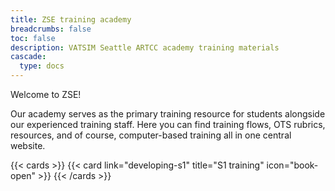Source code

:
 ```yaml
---
title: ZSE training academy
breadcrumbs: false
toc: false
description: VATSIM Seattle ARTCC academy training materials
cascade:
  type: docs
---
```


Welcome to ZSE!

Our academy serves as the primary training resource for students alongside our experienced training staff. Here you can find training flows, OTS rubrics, resources, and of course, computer-based training all in one central website.

{{< cards >}}
{{< card link="developing-s1" title="S1 training" icon="book-open" >}}
{{< /cards >}}
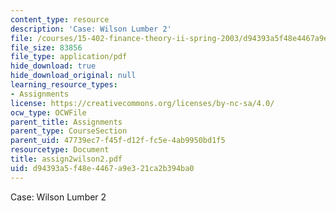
 ```yaml
---
content_type: resource
description: 'Case: Wilson Lumber 2'
file: /courses/15-402-finance-theory-ii-spring-2003/d94393a5f48e4467a9e321ca2b394ba0_assign2wilson2.pdf
file_size: 83856
file_type: application/pdf
hide_download: true
hide_download_original: null
learning_resource_types:
- Assignments
license: https://creativecommons.org/licenses/by-nc-sa/4.0/
ocw_type: OCWFile
parent_title: Assignments
parent_type: CourseSection
parent_uid: 47739ec7-f45f-d12f-fc5e-4ab9950bd1f5
resourcetype: Document
title: assign2wilson2.pdf
uid: d94393a5-f48e-4467-a9e3-21ca2b394ba0
---
```

Case: Wilson Lumber 2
⁂
Directions for this task - Keep the pictures out and write out the records exactly.

Output for this task -
Source code

:
 ```yaml
---
title: ZSE training academy
breadcrumbs: false
toc: false
description: VATSIM Seattle ARTCC academy training materials
cascade:
  type: docs
---
```


Welcome to ZSE!

Our academy serves as the primary training resource for students alongside our experienced training staff. Here you can find training flows, OTS rubrics, resources, and of course, computer-based training all in one central website.

{{< cards >}}
{{< card link="developing-s1" title="S1 training" icon="book-open" >}}
{{< /cards >}}
 ```yaml
---
content_type: resource
description: 'Case: Wilson Lumber 2'
file: /courses/15-402-finance-theory-ii-spring-2003/d94393a5f48e4467a9e321ca2b394ba0_assign2wilson2.pdf
file_size: 83856
file_type: application/pdf
hide_download: true
hide_download_original: null
learning_resource_types:
- Assignments
license: https://creativecommons.org/licenses/by-nc-sa/4.0/
ocw_type: OCWFile
parent_title: Assignments
parent_type: CourseSection
parent_uid: 47739ec7-f45f-d12f-fc5e-4ab9950bd1f5
resourcetype: Document
title: assign2wilson2.pdf
uid: d94393a5-f48e-4467-a9e3-21ca2b394ba0
---
```

Case: Wilson Lumber 2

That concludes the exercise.